Remove duplication in externallinks table
Closed, ResolvedPublic

Description

Background

MediaWiki's link database tables are among the largest tables of any WMF production database. Optimizing the way we store and retreive this would generally see benefits such as:

  • lower diskspace per database: slower growth, less hardware in the long run (co-locate more wikis together), and ensures each individual replica host can continue to fit and perform well with a full core database of a given wiki.
  • faster backup and recovery,
  • lower replication lag (smaller queries, smaller binlogs).

This is a continuation in spirit of T222224: RFC: Normalize MediaWiki link tables and T300222: Implement normalizing MediaWiki link tables, where a similar optimization and major win was made to the templatelinks table (with upcoming work for pagelinks, imagelinks and categorylinks).

externalinks

This table has grown a lot in production. It's one of the biggest tables for Commons, at 200GB, and will cause more issues in the future.

Unlike other links table, this table can't be normalized using the linktarget feature (T299417). We currently store each external link upto 8 times as part of a single row (and its indexes).

For example, this is a typical row today:

*************************** 4. row ***************************
      el_id: 9
    el_from: 379228
      el_to: http://www.iau.org/public_press/themes/naming/#minorplanets
   el_index: http://org.iau.www./public_press/themes/naming/#minorplanets
el_index_60: http://org.iau.www./public_press/themes/naming/#minorplanets

One external link is three ways in three columns of a given row, and those columns in turn are used in five different indexes.

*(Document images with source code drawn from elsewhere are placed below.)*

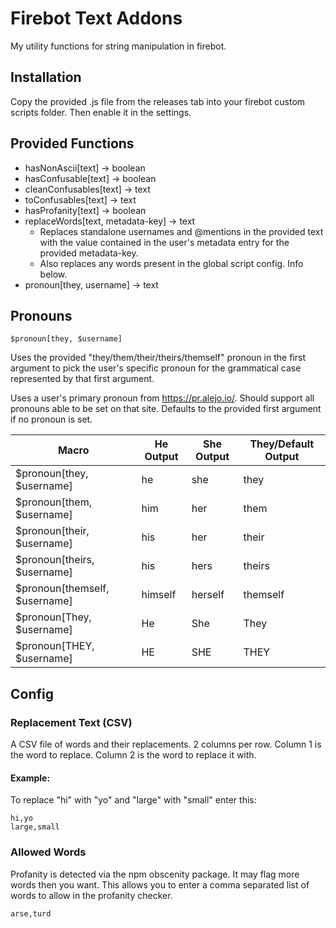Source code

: # Firebot Text Addons

My utility functions for string manipulation in firebot.

## Installation

Copy the provided .js file from the releases tab into your firebot custom scripts folder. Then enable it in the settings.

## Provided Functions

- hasNonAscii[text] -> boolean
- hasConfusable[text] -> boolean
- cleanConfusables[text] -> text
- toConfusables[text] -> text
- hasProfanity[text] -> boolean
- replaceWords[text, metadata-key] -> text
  - Replaces standalone usernames and @mentions in the provided text with the value contained in the user's metadata entry for the provided metadata-key.
  - Also replaces any words present in the global script config. Info below.
- pronoun[they, username] -> text

## Pronouns

```
$pronoun[they, $username]
```
Uses the provided "they/them/their/theirs/themself" pronoun in the first argument to pick the user's specific pronoun for the grammatical case represented by that first argument.

Uses a user's primary pronoun from https://pr.alejo.io/. Should support all pronouns able to be set on that site. Defaults to the provided first argument if no pronoun is set.

|Macro|He Output|She Output|They/Default Output|
|-|-|-|-|
|$pronoun[they, $username]|he|she|they|
|$pronoun[them, $username]|him|her|them|
|$pronoun[their, $username]|his|her|their|
|$pronoun[theirs, $username]|his|hers|theirs|
|$pronoun[themself, $username]|himself|herself|themself|
|$pronoun[They, $username]|He|She|They|
|$pronoun[THEY, $username]|HE|SHE|THEY|

## Config

### Replacement Text (CSV)

A CSV file of words and their replacements. 2 columns per row. Column 1 is the word to replace. Column 2 is the word to replace it with.

#### Example:

To replace "hi" with "yo" and "large" with "small" enter this:

```
hi,yo
large,small
```

### Allowed Words

Profanity is detected via the npm obscenity package. It may flag more words then you want. This allows you to enter a comma separated list of words to allow in the profanity checker.

```
arse,turd
```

Option A: Create new table

Create a new table holding the domai names (call it, externaldomain?) and it would hold the domain and its inverse.

Something like:

ed_id: 1234
ed_domain: http://www.iau.org
ed_index: http://org.iau.www.

The row externallinks would be reduced to

       el_id: 9
     el_from: 379228
el_to_domain: 1234 # Key to externaldomain.ed_id
  el_to_path: public_press/themes/naming/#minorplanets

Option B:

Avoid creating a new table by storing the domain inline, using only the index variant. We go from 8 to 3 copies (1 in the columns, plus two large indexes).

             el_id: 9
           el_from: 379228
el_to_domain_index: http://org.iau.www.
        el_to_path: /public_press/themes/naming/#minorplanets

Change the indexes:

- INDEX el_from           (el_from,            el_to(40)),
- INDEX el_from_index_60  (el_from,            el_index_60,         el_id),
+ INDEX el_page_domain_id (el_from,            el_to_domain_index,  el_id),

- INDEX el_to          (el_to(60),          el_from),
+ INDEX el_domain_page (el_to_domain_index, el_from),

- INDEX el_index     (el_index(60)),
- INDEX el_index_60  (el_index_60,        el_id),

Option B-2 (chosen)

Per T312666#8146447, even further minimised the index. This reduces from 8 to 2 copies (1 in the columns, and 1 large index).

             el_id: 9
           el_from: 379228
el_to_domain_index: http://org.iau.www.
        el_to_path: /public_press/themes/naming/#minorplanets

Change the indexes:

- INDEX el_from           (el_from,            el_to(40)),
- INDEX el_from_index_60  (el_from,            el_index_60,         el_id),
+ INDEX el_from           (el_from,            el_id),

- INDEX el_to   (el_to(60),          el_from),
+ INDEX el_to   (el_to_domain_index, el_from),

- INDEX el_index     (el_index(60)),
- INDEX el_index_60  (el_index_60,        el_id),

Prior art: T59176: ApiQueryExtLinksUsage::run query has crazy limit

Related Objects

StatusSubtypeAssignedTask
ResolvedBawolff
OpenNone
ResolvedLadsgroup
ResolvedFeatureLadsgroup
ResolvedLadsgroup
ResolvedLadsgroup
ResolvedLadsgroup
ResolvedLadsgroup
ResolvedLadsgroup
ResolvedLadsgroup
ResolvedLadsgroup
DuplicateLadsgroup
ResolvedLadsgroup
ResolvedLadsgroup
ResolvedLadsgroup
ResolvedLadsgroup
ResolvedAntoine_Quhen
ResolvedLadsgroup
ResolvedLadsgroup
ResolvedLadsgroup
OpenLadsgroup
ResolvedBUG REPORTLadsgroup

Event Timeline

There are a very large number of changes, so older changes are hidden. Show Older Changes

As an aside note, -probably not needed for the new proposal-, but following @Krinkle's comment, el_index_60 functionality, on modern SQL, should be done through a functional index, something like:

el_index_60 VARCHAR(60) AS (LEFT(el_to, 60)) VIRTUAL,
INDEX el_index_60 (el_index_60, el_id)

I don't know if LEFT(el_to, 60) is the right function, but you get the idea- it has the advantage of being able to create custom indexes without storing additional column data.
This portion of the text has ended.